Vaginal brachytherapy effective for endometrial cancer


NEW YORK (Reuters Health), Jun 3 - Vaginal brachytherapy is as effective as external-beam radiation at preventing the recurrence of higher-risk endometrial cancer and is associated with significantly less treatment-related toxicity and much better quality of life, according to a multicenter Dutch study reported Saturday at the annual meeting of the American Society of Clinical Oncology in Chicago.

"We expect that vaginal brachytherapy will be adopted as the new standard of care" for women with high-intermediate risk endometrial cancer, Dr. Remi A. Nout of Leiden University Medical Center, the Netherlands, said in a written statement.

Following surgery, 427 women with high-intermediate risk endometrial cancer were randomly assigned to external-beam pelvic radiotherapy (n = 214) or vaginal brachytherapy (n = 213), in which a radioactive cylinder is inserted into the vagina.

At three years, the vaginal relapse rate -- the primary end point -- was 1.9% with external radiotherapy versus 0.9% with brachytherapy (p = 0.97), which "proves that vaginal brachytherapy is really very effective in preventing vaginal recurrences in this patient population," Nout said.

"We also saw a slightly but significantly higher rate of pelvic lymph node recurrence after brachytherapy; however, the rate at three years was very low at 3.5%. And more important, if we look at locoregional recurrence -- a combination of vaginal and pelvic recurrence -- this did not differ significantly between both treatment arms," Nout reported. Rates of distant recurrence did not differ significantly; the rates were approximately 6% after three years.

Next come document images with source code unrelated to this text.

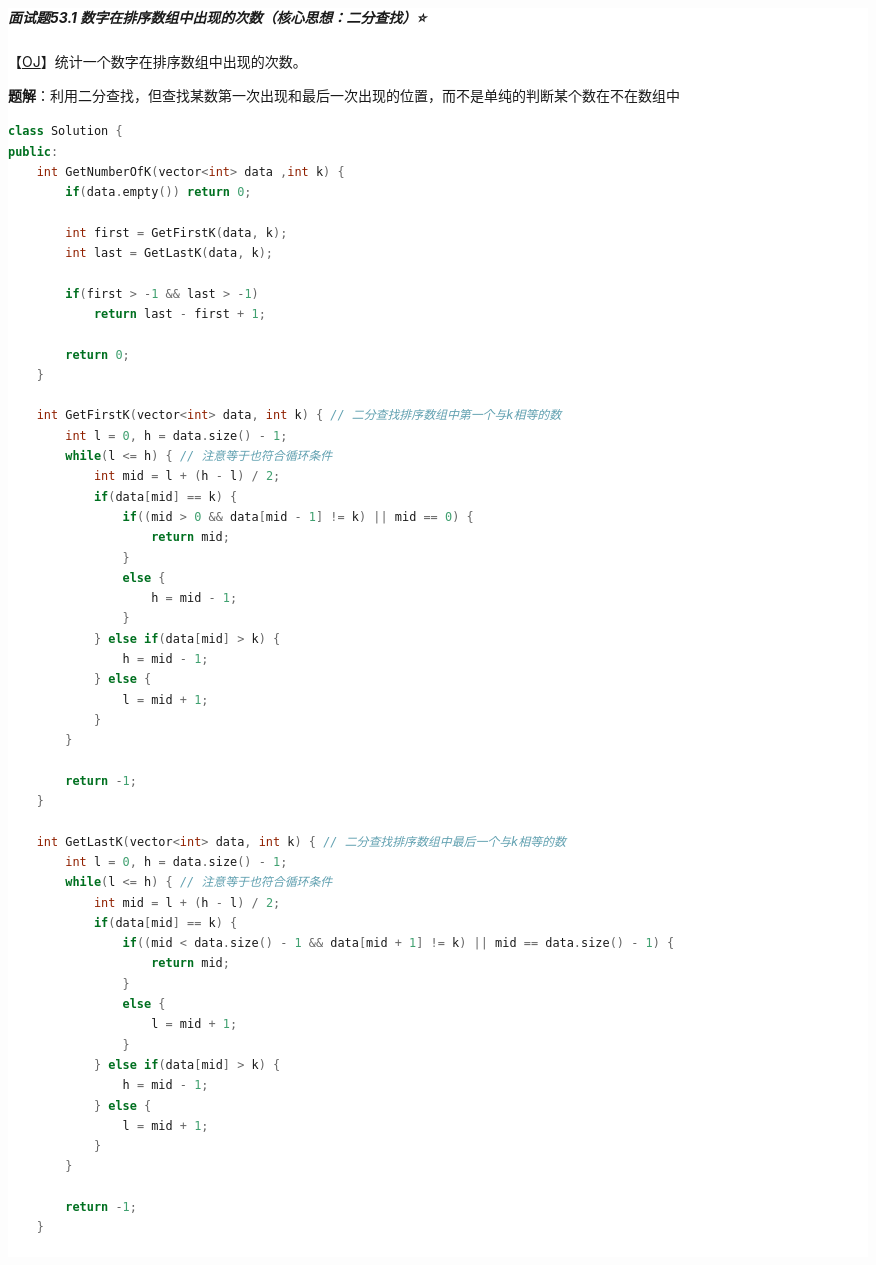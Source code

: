 

##### 面试题53.1 数字在排序数组中出现的次数（核心思想：二分查找）⭐️

【[OJ](https://www.nowcoder.com/practice/70610bf967994b22bb1c26f9ae901fa2?tpId=13&tqId=11190&tPage=1&rp=1&ru=/ta/coding-interviews&qru=/ta/coding-interviews/question-ranking)】统计一个数字在排序数组中出现的次数。

**题解**：利用二分查找，但查找某数第一次出现和最后一次出现的位置，而不是单纯的判断某个数在不在数组中

```C++
class Solution {
public:
    int GetNumberOfK(vector<int> data ,int k) {
        if(data.empty()) return 0;

        int first = GetFirstK(data, k);
        int last = GetLastK(data, k);

        if(first > -1 && last > -1)
            return last - first + 1;

        return 0;
    }

    int GetFirstK(vector<int> data, int k) { // 二分查找排序数组中第一个与k相等的数
        int l = 0, h = data.size() - 1;
        while(l <= h) { // 注意等于也符合循环条件
            int mid = l + (h - l) / 2;
            if(data[mid] == k) {
                if((mid > 0 && data[mid - 1] != k) || mid == 0) {
                    return mid;
                }
                else {
                    h = mid - 1;
                }
            } else if(data[mid] > k) {
                h = mid - 1;
            } else {
                l = mid + 1;
            }
        }

        return -1;
    }

    int GetLastK(vector<int> data, int k) { // 二分查找排序数组中最后一个与k相等的数
        int l = 0, h = data.size() - 1;
        while(l <= h) { // 注意等于也符合循环条件
            int mid = l + (h - l) / 2;
            if(data[mid] == k) {
                if((mid < data.size() - 1 && data[mid + 1] != k) || mid == data.size() - 1) {
                    return mid;
                }
                else {
                    l = mid + 1;
                }
            } else if(data[mid] > k) {
                h = mid - 1;
            } else {
                l = mid + 1;
            }
        }

        return -1;
    }
    
```
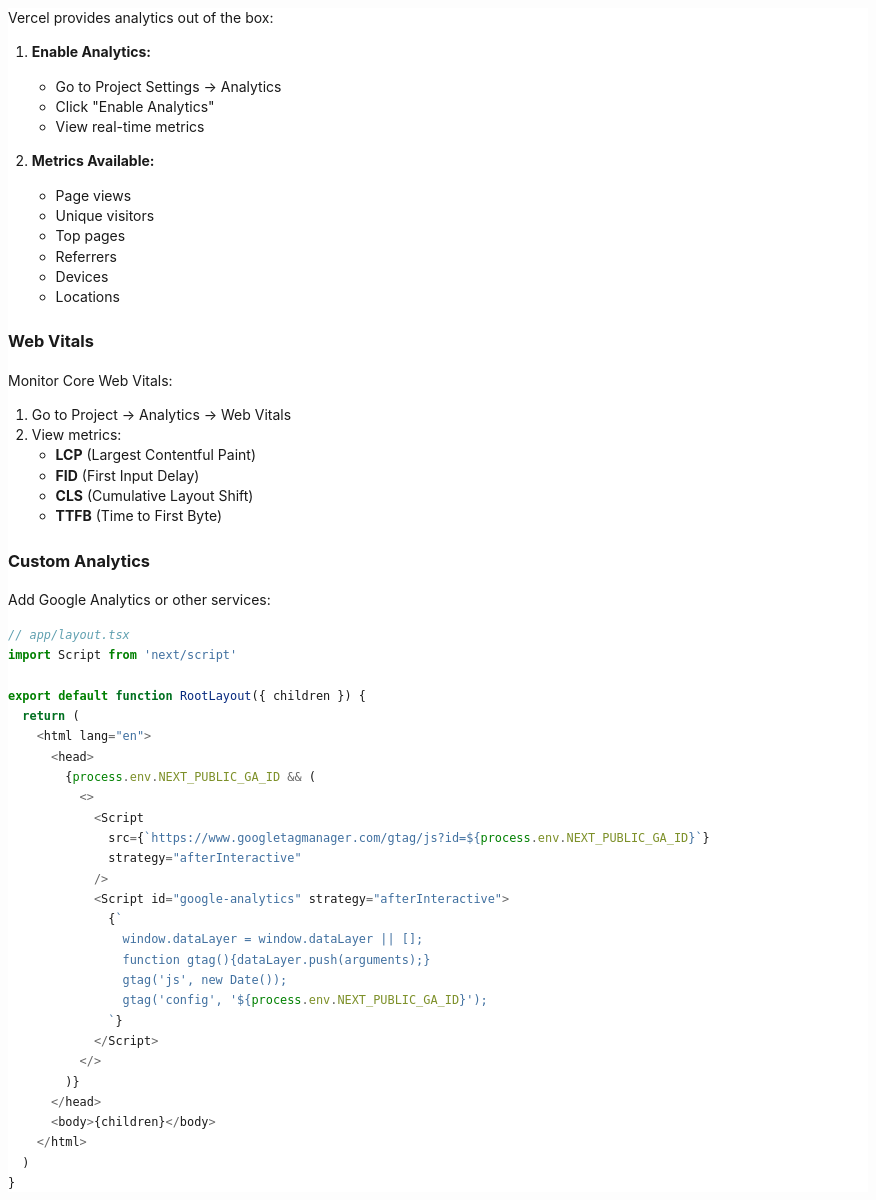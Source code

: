 Vercel provides analytics out of the box:

1. **Enable Analytics:**
   - Go to Project Settings → Analytics
   - Click "Enable Analytics"
   - View real-time metrics

2. **Metrics Available:**
   - Page views
   - Unique visitors
   - Top pages
   - Referrers
   - Devices
   - Locations

### Web Vitals

Monitor Core Web Vitals:

1. Go to Project → Analytics → Web Vitals
2. View metrics:
   - **LCP** (Largest Contentful Paint)
   - **FID** (First Input Delay)
   - **CLS** (Cumulative Layout Shift)
   - **TTFB** (Time to First Byte)

### Custom Analytics

Add Google Analytics or other services:

```typescript
// app/layout.tsx
import Script from 'next/script'

export default function RootLayout({ children }) {
  return (
    <html lang="en">
      <head>
        {process.env.NEXT_PUBLIC_GA_ID && (
          <>
            <Script
              src={`https://www.googletagmanager.com/gtag/js?id=${process.env.NEXT_PUBLIC_GA_ID}`}
              strategy="afterInteractive"
            />
            <Script id="google-analytics" strategy="afterInteractive">
              {`
                window.dataLayer = window.dataLayer || [];
                function gtag(){dataLayer.push(arguments);}
                gtag('js', new Date());
                gtag('config', '${process.env.NEXT_PUBLIC_GA_ID}');
              `}
            </Script>
          </>
        )}
      </head>
      <body>{children}</body>
    </html>
  )
}
```
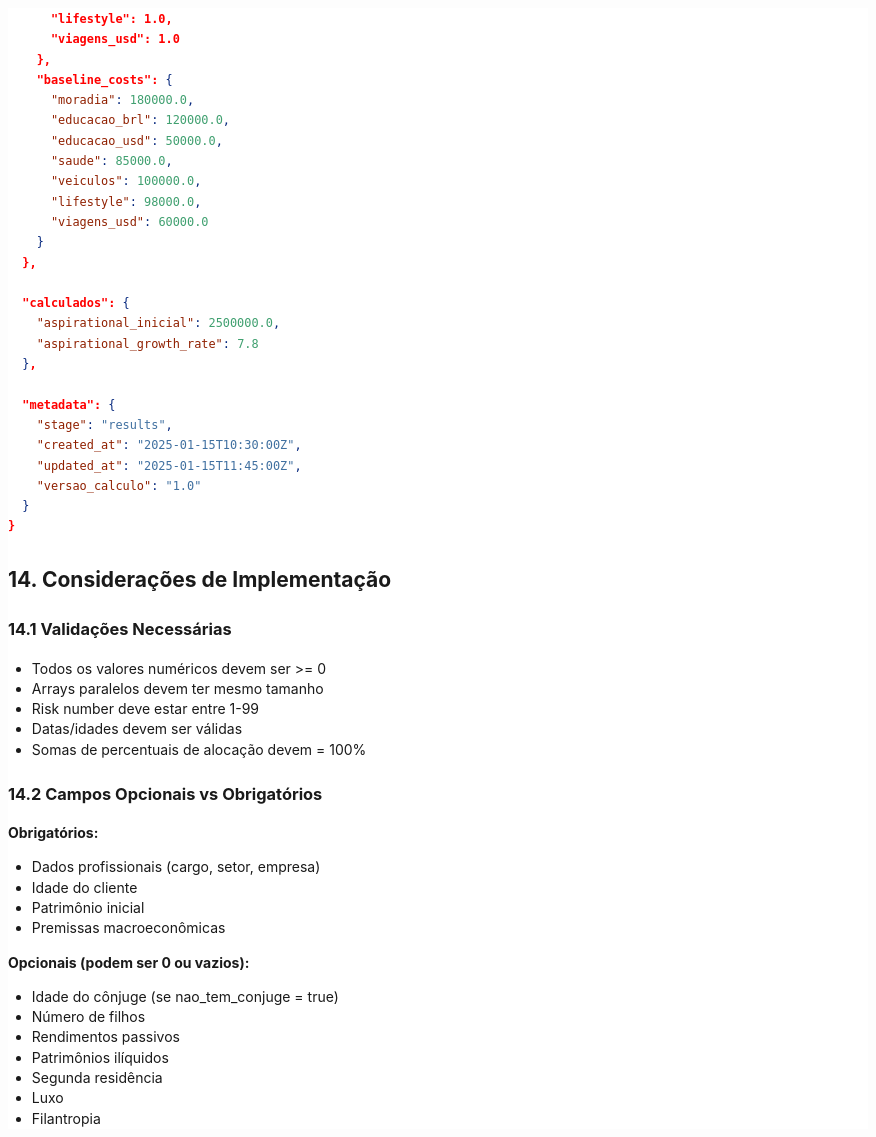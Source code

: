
 ```json
      "lifestyle": 1.0,
      "viagens_usd": 1.0
    },
    "baseline_costs": {
      "moradia": 180000.0,
      "educacao_brl": 120000.0,
      "educacao_usd": 50000.0,
      "saude": 85000.0,
      "veiculos": 100000.0,
      "lifestyle": 98000.0,
      "viagens_usd": 60000.0
    }
  },
  
  "calculados": {
    "aspirational_inicial": 2500000.0,
    "aspirational_growth_rate": 7.8
  },
  
  "metadata": {
    "stage": "results",
    "created_at": "2025-01-15T10:30:00Z",
    "updated_at": "2025-01-15T11:45:00Z",
    "versao_calculo": "1.0"
  }
}
```

## 14. Considerações de Implementação

### 14.1 Validações Necessárias
- Todos os valores numéricos devem ser >= 0
- Arrays paralelos devem ter mesmo tamanho
- Risk number deve estar entre 1-99
- Datas/idades devem ser válidas
- Somas de percentuais de alocação devem = 100%

### 14.2 Campos Opcionais vs Obrigatórios

**Obrigatórios:**
- Dados profissionais (cargo, setor, empresa)
- Idade do cliente
- Patrimônio inicial
- Premissas macroeconômicas

**Opcionais (podem ser 0 ou vazios):**
- Idade do cônjuge (se nao_tem_conjuge = true)
- Número de filhos
- Rendimentos passivos
- Patrimônios ilíquidos
- Segunda residência
- Luxo
- Filantropia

As the researchers expected, there were no significant differences in disease-free and overall survival between the treatment groups. "The rates were approximately 90% at three years, which is what we expect in this patient population based on previous randomized trials," Nout noted.

Women treated with external-beam radiotherapy reported significantly and clinically relevant higher levels of diarrhea after the start of radiotherapy, and although these rates gradually decreased over time, they remained significantly increased compared to brachytherapy. "More importantly, patients treated with radiotherapy reported that their bowel problems limited their daily activities," Nout said.

"Vaginal brachytherapy," Nout concluded, "should be the treatment of choice for patients with high-intermediate risk endometrial carcinoma."